■ WHAT IS REQUIRED
Where a line in the listing below holds "coding", add it to the tally, and reply with that tally alone.

-------- DATA FOR REVIEW --------

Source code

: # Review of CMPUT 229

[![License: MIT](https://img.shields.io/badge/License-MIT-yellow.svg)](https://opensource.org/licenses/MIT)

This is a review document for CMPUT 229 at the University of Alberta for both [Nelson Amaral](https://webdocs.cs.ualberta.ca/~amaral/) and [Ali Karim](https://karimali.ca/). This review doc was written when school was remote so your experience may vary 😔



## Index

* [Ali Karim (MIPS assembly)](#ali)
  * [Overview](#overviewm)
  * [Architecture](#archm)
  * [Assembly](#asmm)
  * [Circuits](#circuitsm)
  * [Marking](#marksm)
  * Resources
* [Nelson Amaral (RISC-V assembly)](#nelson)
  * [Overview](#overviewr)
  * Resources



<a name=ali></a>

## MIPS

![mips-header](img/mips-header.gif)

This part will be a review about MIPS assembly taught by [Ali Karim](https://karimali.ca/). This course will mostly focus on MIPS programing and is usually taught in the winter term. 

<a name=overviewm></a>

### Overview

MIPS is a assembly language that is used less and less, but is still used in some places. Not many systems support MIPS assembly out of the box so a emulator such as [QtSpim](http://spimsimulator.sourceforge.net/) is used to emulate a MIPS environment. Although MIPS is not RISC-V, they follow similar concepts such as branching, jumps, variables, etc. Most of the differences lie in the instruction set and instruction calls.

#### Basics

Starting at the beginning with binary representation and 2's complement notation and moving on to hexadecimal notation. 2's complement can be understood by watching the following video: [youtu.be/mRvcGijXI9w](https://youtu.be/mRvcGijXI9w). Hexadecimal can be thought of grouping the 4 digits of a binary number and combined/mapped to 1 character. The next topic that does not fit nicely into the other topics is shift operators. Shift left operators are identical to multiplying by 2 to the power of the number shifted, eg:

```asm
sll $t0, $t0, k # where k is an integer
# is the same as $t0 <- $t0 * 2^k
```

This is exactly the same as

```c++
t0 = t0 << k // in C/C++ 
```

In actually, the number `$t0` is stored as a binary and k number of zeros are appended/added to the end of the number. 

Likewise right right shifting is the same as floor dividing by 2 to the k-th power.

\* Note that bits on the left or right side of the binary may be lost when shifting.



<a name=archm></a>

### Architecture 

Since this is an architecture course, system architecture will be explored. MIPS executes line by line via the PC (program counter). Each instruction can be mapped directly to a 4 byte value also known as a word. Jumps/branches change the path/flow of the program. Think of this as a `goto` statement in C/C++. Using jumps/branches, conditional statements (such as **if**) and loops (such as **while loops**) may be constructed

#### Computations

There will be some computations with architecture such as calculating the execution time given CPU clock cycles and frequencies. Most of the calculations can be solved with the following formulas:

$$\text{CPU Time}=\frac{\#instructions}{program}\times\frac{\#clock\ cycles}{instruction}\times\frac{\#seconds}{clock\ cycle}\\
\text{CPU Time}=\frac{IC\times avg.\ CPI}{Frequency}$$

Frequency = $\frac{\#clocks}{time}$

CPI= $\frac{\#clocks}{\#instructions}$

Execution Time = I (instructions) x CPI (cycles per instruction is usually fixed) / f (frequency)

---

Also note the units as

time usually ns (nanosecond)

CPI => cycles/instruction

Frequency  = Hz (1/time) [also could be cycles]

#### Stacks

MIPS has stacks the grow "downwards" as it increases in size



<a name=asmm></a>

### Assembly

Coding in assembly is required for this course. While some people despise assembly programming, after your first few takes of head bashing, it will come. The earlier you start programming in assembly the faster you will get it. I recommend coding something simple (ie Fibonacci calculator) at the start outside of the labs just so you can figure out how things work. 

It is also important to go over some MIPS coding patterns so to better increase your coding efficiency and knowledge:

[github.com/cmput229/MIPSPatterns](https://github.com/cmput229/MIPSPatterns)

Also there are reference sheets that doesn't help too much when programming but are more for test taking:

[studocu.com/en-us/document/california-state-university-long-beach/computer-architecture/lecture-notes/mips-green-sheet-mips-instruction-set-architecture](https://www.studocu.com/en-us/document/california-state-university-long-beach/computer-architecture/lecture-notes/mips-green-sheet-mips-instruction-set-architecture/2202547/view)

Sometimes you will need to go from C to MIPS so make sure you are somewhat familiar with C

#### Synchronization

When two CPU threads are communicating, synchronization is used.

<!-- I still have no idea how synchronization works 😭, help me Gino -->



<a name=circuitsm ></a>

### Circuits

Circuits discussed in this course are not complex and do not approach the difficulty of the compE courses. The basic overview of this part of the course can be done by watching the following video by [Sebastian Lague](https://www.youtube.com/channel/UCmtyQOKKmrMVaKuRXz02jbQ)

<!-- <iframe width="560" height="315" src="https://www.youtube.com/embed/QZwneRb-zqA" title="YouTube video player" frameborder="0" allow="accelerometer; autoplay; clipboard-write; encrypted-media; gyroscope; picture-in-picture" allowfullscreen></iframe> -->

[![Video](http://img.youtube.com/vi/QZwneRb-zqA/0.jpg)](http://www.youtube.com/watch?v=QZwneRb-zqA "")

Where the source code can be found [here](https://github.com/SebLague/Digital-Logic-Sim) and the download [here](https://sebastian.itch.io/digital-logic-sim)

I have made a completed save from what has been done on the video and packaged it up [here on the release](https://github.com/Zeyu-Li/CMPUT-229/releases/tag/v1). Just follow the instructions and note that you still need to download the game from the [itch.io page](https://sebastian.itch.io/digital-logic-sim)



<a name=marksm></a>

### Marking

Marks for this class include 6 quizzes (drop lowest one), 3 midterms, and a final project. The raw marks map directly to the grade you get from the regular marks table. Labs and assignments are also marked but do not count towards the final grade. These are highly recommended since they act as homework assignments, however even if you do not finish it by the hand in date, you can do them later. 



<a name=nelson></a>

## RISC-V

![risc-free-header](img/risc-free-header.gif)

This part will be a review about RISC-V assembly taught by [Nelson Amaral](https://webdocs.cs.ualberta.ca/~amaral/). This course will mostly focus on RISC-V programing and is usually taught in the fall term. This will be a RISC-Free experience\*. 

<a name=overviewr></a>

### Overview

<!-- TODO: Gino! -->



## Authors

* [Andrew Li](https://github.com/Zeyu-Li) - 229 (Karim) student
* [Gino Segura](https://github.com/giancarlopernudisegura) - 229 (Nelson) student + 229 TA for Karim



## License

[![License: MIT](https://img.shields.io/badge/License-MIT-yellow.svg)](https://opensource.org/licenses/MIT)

--------

■ TASK SOLUTION
2